Copy out each line in the material below that has the word "Instruction".
┄┄┄┄┄┄┄┄┄┄┄┄┄┄┄┄┄┄┄┄
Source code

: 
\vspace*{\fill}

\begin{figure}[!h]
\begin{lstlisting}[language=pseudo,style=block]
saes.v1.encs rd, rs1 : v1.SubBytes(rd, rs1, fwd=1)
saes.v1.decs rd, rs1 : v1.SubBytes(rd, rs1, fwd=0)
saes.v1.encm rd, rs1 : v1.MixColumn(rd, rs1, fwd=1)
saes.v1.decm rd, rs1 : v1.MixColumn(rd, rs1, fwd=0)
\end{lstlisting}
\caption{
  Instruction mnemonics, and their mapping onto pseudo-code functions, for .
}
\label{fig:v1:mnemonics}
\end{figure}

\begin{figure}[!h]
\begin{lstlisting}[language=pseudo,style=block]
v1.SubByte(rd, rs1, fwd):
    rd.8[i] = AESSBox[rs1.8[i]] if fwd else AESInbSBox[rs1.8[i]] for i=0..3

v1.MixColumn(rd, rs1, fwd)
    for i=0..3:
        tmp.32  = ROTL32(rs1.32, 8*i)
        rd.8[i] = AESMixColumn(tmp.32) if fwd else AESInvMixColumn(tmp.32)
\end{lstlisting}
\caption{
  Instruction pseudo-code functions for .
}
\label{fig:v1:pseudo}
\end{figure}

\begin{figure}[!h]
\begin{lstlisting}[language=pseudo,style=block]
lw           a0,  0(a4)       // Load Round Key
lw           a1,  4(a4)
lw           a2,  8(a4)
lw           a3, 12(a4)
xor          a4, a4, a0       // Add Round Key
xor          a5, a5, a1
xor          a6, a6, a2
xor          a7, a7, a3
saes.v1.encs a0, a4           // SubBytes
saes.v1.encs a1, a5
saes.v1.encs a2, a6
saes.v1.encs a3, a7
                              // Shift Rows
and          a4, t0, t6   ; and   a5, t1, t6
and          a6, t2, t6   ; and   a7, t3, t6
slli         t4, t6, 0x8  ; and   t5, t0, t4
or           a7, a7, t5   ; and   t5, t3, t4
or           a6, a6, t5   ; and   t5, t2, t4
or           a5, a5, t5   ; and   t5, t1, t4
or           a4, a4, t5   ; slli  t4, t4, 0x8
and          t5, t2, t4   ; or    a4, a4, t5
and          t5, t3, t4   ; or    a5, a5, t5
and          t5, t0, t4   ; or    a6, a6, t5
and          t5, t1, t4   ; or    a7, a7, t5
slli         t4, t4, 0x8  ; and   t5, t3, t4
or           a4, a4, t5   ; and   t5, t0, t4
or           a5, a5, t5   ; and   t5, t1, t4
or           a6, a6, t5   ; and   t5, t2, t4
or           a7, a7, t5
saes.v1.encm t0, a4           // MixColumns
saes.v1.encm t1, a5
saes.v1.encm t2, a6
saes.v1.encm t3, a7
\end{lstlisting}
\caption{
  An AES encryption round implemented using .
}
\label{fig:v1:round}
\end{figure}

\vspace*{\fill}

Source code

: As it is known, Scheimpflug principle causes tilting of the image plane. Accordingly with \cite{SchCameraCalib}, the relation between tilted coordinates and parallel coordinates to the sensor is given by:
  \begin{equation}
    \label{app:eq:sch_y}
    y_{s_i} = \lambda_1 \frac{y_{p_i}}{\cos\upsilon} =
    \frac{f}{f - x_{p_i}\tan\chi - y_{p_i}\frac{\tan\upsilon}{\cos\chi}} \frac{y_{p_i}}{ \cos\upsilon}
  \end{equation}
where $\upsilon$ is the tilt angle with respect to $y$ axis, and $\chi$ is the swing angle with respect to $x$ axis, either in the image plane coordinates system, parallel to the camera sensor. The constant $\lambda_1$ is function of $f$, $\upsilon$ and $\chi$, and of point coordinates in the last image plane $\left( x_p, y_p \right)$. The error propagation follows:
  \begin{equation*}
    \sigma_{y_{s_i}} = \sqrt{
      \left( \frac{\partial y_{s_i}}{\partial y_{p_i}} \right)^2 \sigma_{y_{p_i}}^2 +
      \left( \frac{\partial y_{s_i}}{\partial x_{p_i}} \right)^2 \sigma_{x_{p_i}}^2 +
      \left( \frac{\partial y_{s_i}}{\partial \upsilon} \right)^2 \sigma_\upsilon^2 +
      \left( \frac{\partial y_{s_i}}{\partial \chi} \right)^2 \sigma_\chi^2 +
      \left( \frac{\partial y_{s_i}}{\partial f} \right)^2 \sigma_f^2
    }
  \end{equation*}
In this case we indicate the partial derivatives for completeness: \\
┄┄┄┄┄┄┄┄┄┄┄┄┄┄┄┄┄┄┄┄
*Reply to the exercise*:
  Instruction mnemonics, and their mapping onto pseudo-code functions, for .
  Instruction pseudo-code functions for .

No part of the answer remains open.